Krimi: Der Berg ruft

Nach Meer, Watt und Spreewald will das ZDF die Berge als Kulisse für den Kriminalfilm erobern: Katja Flint und Max Riemelt im ersten Alpenthriller.

Das Schandmal ist ein Kreis, in dem sich die Linien kreuzen wie in einem Sieb. Wer es in weißer Farbe an seine Tür gemalt bekommt, fliegt aus der Gemeinschaft. Ob Betrüger, Dieb oder Mörder – jeder in dem kleinen Alpendorf soll wissen, wer etwas angestellt hat. Der Vater des jungen Extrembergsteigers Thomas Hafner wurde vor zehn Jahren verdächtigt, die Kellnerin Susanne Bruckmeier vergewaltigt zu haben.
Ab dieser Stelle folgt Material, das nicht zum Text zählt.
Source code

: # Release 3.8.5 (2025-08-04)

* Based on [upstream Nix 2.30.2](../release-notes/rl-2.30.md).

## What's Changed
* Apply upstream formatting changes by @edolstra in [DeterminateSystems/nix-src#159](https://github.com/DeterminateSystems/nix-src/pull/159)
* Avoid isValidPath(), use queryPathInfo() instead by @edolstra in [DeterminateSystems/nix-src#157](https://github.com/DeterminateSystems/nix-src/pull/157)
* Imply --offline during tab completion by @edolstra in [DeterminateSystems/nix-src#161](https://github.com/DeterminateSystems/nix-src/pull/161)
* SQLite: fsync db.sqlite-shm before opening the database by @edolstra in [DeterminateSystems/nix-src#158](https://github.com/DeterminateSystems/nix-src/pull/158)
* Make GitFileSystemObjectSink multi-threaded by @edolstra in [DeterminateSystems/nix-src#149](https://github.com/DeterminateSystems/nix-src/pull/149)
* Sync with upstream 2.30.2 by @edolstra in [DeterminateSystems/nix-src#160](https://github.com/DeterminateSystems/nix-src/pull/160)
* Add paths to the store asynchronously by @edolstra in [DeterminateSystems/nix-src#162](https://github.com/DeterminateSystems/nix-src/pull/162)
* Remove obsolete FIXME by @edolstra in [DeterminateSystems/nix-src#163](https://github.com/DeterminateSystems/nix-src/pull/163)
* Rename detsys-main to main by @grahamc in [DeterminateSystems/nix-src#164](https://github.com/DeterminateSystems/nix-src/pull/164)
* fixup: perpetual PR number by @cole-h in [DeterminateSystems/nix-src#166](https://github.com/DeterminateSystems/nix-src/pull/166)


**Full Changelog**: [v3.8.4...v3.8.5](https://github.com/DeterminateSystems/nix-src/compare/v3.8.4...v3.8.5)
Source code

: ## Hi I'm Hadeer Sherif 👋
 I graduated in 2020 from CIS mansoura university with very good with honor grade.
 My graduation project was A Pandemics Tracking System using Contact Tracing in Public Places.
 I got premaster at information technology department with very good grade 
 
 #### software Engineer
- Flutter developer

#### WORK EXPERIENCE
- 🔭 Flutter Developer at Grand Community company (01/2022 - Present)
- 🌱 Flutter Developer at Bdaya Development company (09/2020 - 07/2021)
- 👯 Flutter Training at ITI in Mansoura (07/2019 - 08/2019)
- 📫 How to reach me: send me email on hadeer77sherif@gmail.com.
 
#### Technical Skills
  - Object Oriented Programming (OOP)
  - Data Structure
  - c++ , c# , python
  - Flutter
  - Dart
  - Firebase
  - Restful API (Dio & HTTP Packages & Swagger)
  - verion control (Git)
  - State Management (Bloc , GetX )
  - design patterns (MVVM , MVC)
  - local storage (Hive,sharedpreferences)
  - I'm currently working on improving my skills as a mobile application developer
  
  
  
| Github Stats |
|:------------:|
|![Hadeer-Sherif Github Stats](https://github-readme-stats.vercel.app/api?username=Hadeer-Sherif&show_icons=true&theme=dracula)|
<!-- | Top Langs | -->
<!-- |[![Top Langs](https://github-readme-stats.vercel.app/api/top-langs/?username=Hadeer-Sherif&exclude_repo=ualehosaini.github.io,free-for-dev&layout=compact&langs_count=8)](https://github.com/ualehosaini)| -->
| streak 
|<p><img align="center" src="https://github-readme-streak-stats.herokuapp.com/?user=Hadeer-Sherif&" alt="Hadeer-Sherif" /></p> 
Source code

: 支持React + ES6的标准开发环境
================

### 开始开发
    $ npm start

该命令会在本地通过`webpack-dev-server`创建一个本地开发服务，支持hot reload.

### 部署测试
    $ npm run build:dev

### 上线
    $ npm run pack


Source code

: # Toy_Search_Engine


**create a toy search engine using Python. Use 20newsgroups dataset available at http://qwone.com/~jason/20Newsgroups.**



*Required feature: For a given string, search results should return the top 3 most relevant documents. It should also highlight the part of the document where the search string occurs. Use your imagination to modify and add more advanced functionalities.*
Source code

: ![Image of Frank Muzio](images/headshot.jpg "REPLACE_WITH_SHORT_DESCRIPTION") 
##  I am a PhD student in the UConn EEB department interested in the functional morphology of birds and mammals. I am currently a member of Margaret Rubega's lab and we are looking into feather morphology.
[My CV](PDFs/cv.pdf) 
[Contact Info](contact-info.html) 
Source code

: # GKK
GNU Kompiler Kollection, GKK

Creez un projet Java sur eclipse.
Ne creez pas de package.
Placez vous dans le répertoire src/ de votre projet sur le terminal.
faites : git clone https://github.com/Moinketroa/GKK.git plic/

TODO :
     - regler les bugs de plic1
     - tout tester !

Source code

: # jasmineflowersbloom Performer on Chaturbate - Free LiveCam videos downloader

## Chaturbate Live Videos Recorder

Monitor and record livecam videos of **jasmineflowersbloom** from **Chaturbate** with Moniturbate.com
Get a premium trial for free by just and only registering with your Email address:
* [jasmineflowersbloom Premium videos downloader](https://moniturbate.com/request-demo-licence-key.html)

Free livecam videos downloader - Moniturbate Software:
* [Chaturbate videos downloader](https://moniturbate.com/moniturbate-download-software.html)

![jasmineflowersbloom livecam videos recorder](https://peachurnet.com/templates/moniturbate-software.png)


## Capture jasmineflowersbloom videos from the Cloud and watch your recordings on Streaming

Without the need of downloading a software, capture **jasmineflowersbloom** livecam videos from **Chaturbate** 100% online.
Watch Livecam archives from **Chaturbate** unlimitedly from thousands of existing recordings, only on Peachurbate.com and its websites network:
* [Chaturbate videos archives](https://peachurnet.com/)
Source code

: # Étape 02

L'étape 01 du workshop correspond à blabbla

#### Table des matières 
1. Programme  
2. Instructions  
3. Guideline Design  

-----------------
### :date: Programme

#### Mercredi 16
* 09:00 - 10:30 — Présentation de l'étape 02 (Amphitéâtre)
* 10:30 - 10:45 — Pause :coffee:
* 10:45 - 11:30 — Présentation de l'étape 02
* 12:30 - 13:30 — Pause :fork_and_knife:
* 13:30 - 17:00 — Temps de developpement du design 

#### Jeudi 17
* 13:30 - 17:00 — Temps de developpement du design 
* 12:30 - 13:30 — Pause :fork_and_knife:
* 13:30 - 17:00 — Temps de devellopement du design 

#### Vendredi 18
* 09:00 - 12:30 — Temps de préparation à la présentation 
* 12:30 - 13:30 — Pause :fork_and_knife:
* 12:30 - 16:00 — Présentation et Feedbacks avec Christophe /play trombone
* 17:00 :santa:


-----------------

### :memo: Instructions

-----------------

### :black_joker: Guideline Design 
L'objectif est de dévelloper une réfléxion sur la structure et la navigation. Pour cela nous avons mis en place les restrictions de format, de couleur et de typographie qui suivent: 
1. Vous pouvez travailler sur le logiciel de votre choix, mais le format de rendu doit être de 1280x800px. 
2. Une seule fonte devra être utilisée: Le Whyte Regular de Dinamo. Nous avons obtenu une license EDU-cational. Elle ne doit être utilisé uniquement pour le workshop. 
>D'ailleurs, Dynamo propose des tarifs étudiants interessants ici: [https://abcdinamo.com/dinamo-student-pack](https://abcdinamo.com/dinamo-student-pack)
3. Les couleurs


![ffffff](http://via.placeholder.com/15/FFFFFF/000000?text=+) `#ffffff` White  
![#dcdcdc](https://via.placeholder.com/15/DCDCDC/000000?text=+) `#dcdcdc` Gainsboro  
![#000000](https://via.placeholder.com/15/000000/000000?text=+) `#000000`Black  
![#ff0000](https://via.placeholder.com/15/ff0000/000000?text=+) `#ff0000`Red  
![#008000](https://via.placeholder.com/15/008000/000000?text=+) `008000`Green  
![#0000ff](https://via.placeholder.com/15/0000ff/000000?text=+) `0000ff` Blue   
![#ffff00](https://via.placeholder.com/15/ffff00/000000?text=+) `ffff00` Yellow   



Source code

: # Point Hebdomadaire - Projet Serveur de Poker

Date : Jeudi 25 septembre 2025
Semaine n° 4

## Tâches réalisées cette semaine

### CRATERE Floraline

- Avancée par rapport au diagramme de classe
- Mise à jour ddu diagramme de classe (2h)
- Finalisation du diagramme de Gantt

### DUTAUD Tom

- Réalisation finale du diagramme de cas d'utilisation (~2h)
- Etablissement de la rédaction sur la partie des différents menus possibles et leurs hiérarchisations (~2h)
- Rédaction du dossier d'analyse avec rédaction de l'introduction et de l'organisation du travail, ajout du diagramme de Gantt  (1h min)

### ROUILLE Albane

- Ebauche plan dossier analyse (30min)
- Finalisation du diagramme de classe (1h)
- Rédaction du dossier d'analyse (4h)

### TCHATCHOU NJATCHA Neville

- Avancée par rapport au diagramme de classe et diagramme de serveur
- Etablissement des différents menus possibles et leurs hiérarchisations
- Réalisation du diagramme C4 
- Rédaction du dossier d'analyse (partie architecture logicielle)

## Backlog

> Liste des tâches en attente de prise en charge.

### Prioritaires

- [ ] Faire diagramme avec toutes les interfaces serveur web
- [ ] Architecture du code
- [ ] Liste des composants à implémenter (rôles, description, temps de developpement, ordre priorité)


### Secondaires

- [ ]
Die Schmierereien am Hof trieben damals seine Mutter in den Selbstmord, Thomas Hafner (Max Riemelt), der an die Unschuld seines Vaters glaubte, wurde Polizist.

Eines Tages wird er von seinem Chef (Herbert Knaup) an die Kletterfront gerufen. An einer Felswand des Zugspitzmassivs hängt leblos ein Bergsteiger, Hafner soll ihn sicherstellen. Bei dem Versuch ihn zu bergen, unterläuft ein grober Fehler, der Mann stürzt ab und stirbt. Durch diesen Unfall gerät Thomas Hafner für die Münchner Kommissarin Hanna Weiß (Katja Flint) selbst unter Mordverdacht. Denn der Tote ist der Ehemann von Susanne Bruckmeier, der Frau, die einst sein Vater vergewaltigt haben soll. Die Dorfbewohner haben ihr Urteil über den jungen Hafner schnell gefällt. Die Schandmale am Hof kehren zurück.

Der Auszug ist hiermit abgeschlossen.